Casal fuma um cigarro de maconha sentados em um sofá com capa amarela com estampa de flores.
Textos
Brazil -
noviembre 24, 2023

Amor, familia y marihuana

Testimonio de los cambios culturales y sociales de los últimos 50 años en São Paulo, Brasil.

Por Rebeca Lerer
Fotografías de Víctor Moriyama para Vist Projects

Leia em português

Carlos Raposão y Hulda Apfel tuvieron sus destinos marcados desde pequeños. Ambos nacieron en el Hospital São Paulo, en el centro de la ciudad; él en 1960 y ella en 1963. Amigos desde la infancia y luego novios, crecieron como vecinos en el extremo suroeste de São Paulo, en la región metropolitana de Francisco Morato. Por coincidencia, Raposão y Hulda provienen de familias tradicionales, son hijos de policías que fueron agentes de la dictadura militar brasileña entre 1965 y 1985. Se casaron jóvenes debido a la presión de sus familias: «El padre de ella me lo pidió entre lágrimas», cuenta Raposão, mientras abre la puerta de la casa donde han vivido desde la década de 1980, en una calle estrecha del Jardim Arpoador. 

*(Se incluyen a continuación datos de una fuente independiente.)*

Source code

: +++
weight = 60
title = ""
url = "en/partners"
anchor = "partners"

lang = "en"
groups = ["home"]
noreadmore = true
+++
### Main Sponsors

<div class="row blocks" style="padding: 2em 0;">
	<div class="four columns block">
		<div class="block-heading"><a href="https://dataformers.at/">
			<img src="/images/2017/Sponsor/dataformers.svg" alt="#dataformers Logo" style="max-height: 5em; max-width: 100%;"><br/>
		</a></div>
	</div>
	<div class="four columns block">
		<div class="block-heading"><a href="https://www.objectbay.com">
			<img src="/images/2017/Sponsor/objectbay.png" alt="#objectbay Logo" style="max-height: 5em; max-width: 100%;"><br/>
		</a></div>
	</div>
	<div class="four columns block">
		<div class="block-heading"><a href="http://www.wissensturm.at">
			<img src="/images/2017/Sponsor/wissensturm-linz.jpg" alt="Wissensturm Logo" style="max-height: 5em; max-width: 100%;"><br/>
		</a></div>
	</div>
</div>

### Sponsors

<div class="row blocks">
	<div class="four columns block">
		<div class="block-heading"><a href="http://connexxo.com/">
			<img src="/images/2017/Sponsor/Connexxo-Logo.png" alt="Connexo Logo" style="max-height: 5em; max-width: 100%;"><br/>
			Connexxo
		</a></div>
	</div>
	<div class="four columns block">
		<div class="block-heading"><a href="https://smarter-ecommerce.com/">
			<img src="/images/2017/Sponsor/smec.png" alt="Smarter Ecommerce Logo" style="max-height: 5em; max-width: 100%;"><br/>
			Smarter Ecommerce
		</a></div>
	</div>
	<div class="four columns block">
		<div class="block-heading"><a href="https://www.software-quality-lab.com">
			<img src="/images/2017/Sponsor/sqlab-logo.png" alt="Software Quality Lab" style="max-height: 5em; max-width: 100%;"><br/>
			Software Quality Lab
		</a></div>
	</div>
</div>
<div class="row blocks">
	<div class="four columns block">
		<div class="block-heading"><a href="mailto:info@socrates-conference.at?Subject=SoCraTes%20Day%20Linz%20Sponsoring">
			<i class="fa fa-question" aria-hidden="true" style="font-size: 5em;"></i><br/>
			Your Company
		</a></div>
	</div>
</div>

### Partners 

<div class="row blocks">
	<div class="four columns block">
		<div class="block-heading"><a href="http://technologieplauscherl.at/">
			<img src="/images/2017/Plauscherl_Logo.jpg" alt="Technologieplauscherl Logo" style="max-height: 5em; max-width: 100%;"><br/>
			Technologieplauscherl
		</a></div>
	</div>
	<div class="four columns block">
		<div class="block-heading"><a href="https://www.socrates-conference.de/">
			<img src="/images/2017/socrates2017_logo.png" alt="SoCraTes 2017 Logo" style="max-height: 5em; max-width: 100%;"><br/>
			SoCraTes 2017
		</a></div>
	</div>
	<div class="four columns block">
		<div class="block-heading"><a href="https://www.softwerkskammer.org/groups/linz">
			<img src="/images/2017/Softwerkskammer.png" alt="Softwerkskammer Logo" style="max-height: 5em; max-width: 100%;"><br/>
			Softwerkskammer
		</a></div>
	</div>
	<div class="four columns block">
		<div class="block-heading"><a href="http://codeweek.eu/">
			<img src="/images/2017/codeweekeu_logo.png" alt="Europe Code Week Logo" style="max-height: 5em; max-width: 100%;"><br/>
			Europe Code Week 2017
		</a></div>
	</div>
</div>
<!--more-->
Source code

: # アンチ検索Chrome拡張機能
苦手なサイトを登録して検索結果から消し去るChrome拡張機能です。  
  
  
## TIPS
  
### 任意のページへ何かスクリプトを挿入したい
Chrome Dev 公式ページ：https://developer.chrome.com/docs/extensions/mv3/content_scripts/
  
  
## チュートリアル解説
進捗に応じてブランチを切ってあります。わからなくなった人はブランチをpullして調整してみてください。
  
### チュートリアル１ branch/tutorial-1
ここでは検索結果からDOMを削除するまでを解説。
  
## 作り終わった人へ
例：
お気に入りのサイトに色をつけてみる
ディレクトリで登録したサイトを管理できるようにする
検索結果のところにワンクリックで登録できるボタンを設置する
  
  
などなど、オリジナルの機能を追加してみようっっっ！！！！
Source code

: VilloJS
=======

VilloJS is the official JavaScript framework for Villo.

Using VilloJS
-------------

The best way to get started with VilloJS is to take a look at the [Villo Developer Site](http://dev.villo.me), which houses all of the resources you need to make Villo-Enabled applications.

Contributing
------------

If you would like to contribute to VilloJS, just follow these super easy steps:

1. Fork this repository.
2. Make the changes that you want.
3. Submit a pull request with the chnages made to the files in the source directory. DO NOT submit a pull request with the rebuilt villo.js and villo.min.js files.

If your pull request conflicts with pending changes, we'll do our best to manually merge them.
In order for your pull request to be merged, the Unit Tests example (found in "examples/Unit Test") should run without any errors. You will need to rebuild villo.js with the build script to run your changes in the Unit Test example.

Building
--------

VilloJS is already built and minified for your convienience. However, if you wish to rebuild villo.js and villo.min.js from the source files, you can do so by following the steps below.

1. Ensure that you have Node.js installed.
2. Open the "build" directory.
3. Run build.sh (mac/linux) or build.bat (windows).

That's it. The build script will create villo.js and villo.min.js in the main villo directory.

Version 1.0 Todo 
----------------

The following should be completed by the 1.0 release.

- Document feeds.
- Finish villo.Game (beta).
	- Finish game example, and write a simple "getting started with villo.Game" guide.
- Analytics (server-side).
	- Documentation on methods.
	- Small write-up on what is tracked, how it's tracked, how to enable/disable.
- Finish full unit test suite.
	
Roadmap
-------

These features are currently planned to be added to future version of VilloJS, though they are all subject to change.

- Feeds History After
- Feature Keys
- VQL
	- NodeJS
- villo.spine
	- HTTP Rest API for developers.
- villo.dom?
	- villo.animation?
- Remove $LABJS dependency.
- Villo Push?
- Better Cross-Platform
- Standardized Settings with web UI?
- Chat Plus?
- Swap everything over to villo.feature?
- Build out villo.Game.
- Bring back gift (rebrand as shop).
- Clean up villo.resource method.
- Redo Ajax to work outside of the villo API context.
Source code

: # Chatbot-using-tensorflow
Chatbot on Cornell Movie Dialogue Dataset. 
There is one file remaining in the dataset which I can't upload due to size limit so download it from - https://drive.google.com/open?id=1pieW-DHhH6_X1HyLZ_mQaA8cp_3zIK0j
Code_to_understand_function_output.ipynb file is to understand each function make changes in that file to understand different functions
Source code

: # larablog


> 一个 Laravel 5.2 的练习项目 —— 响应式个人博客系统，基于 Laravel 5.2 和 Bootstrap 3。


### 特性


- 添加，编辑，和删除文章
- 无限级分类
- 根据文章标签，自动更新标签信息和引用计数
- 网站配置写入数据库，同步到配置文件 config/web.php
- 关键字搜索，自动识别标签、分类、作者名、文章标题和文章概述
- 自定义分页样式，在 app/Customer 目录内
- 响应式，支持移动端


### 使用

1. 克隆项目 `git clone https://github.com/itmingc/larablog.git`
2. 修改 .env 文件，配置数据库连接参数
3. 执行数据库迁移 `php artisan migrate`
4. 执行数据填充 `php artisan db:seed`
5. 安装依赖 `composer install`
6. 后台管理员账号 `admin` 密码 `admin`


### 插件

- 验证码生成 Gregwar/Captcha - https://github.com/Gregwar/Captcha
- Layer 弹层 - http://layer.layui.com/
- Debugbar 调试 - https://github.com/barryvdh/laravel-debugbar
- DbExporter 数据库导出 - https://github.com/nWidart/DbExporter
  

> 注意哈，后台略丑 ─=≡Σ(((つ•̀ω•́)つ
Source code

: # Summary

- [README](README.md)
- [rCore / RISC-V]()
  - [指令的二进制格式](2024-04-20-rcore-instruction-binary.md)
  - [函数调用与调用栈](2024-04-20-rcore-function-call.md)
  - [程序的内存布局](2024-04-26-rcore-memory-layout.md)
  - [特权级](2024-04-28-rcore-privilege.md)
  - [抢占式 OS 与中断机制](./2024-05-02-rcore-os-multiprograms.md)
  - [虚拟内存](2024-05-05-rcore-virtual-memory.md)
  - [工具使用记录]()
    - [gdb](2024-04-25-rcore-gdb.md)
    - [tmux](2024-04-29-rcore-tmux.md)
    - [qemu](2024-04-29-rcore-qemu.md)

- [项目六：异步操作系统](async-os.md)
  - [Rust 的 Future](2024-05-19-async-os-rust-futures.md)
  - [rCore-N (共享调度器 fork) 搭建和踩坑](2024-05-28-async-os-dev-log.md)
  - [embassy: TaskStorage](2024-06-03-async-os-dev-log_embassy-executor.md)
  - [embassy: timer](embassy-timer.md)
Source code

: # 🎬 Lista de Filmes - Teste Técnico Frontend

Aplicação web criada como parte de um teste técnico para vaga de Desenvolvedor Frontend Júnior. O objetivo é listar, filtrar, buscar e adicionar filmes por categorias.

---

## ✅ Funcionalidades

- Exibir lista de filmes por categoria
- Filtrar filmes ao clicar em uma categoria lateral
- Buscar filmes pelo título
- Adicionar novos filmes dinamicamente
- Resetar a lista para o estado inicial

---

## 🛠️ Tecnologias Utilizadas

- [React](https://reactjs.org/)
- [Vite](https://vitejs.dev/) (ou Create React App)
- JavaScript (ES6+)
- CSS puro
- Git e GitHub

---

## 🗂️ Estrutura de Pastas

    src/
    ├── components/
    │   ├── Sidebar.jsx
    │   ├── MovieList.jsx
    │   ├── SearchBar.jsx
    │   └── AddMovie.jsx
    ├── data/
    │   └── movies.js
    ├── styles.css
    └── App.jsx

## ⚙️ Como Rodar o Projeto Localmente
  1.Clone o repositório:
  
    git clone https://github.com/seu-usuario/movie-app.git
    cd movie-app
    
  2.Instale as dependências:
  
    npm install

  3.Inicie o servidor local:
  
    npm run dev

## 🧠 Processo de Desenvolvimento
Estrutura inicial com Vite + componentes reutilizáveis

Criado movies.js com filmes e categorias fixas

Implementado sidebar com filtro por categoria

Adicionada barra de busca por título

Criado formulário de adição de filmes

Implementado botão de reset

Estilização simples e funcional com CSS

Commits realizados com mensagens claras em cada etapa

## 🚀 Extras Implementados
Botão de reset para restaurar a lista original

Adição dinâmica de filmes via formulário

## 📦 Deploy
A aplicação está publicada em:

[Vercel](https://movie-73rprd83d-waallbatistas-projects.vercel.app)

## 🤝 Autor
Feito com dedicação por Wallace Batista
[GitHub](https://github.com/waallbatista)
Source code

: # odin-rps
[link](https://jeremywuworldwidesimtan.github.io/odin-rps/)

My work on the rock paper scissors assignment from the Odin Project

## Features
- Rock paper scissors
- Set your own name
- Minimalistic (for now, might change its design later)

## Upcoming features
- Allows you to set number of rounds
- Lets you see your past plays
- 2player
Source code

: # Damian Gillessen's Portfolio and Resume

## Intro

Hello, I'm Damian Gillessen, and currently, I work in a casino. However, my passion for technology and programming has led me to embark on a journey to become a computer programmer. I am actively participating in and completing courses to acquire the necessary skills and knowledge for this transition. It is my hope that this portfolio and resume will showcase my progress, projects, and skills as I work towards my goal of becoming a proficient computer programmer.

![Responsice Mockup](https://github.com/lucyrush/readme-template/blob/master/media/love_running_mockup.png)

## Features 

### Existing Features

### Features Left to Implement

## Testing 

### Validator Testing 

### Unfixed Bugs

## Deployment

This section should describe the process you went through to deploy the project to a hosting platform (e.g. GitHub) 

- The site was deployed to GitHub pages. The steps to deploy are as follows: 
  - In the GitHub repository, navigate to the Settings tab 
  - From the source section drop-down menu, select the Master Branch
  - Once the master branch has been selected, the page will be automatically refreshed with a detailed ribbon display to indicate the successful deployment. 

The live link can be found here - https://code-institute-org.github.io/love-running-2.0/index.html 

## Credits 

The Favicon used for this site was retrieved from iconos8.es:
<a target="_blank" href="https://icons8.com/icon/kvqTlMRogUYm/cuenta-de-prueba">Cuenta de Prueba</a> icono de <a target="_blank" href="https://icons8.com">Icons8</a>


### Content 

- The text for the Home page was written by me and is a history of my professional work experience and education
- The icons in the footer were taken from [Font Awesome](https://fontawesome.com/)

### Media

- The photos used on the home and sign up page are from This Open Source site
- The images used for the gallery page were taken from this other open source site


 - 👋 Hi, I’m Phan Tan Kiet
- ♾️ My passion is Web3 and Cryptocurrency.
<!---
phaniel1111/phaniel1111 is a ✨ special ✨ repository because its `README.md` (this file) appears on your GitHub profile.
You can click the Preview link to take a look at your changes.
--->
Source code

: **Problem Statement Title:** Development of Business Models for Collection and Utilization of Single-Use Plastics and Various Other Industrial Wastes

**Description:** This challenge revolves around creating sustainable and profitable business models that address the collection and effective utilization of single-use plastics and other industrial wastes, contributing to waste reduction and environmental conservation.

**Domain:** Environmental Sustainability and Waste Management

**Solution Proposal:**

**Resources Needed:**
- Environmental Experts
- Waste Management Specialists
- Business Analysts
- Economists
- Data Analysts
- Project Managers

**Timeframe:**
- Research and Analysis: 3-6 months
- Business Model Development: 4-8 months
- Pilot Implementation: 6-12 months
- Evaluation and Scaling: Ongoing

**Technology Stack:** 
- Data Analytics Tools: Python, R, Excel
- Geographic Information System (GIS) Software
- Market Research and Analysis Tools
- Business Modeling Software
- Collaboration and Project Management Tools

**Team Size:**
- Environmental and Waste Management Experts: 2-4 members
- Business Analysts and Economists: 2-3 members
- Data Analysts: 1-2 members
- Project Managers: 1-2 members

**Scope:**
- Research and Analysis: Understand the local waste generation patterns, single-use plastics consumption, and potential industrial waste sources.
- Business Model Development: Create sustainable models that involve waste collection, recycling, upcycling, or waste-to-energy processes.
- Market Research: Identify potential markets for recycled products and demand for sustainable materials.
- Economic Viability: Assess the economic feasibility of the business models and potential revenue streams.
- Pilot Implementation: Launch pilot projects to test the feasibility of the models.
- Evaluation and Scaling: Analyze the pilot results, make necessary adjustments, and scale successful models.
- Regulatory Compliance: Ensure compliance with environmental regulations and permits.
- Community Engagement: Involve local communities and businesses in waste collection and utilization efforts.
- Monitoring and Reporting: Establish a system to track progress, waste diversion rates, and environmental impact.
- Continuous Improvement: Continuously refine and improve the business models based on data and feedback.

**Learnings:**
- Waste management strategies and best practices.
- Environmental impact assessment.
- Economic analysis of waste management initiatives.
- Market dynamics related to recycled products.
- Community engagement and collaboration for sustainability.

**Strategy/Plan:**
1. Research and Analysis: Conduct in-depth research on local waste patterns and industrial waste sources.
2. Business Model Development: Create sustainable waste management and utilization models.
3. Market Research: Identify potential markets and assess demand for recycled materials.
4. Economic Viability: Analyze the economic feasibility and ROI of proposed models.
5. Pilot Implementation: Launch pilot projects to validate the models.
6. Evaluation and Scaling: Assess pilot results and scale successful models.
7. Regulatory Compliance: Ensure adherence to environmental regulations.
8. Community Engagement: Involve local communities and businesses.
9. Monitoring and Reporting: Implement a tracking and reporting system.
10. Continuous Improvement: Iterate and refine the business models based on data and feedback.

Un vehículo recreativo y antiguo, estacionado frente a la casa, llama la atención de inmediato. Fue completamente restaurado de forma artesanal por Raposão, un hombre delgado con ojos pequeños y brillantes que puede convertirse en tu amigo antes de mostrarte el caótico y vibrante jardín detrás de su casa. Trabajó como conductor de una furgoneta escolar e instructor; llevó a su familia a acampar y vivir en la playa, superó una depresión. Mira a su esposa Hulda con cariño, es el tipo de persona que se queja con una sonrisa.

En su casa se forma a diario una constante orquesta sonora compuesta por dos gallinas de Guinea, tres gatos y tres perros que se mueven entre la sala y el patio compitiendo por atención. Hulda comparte chismes sobre los vecinos mientras sirve café. Ella, que fue telefonista durante casi 20 años, es una mujer de voz dulce, sonrisas y abrazos generosos, que llena el espacio a su alrededor con humor y sabiduría maternal. Habla de sus hijos, de su nieto, justifica la vajilla sucia en el fregadero, enlaza hechos y comentarios, responde con cariño a la mirada de Raposão. El amor juvenil entre ellos es hermoso.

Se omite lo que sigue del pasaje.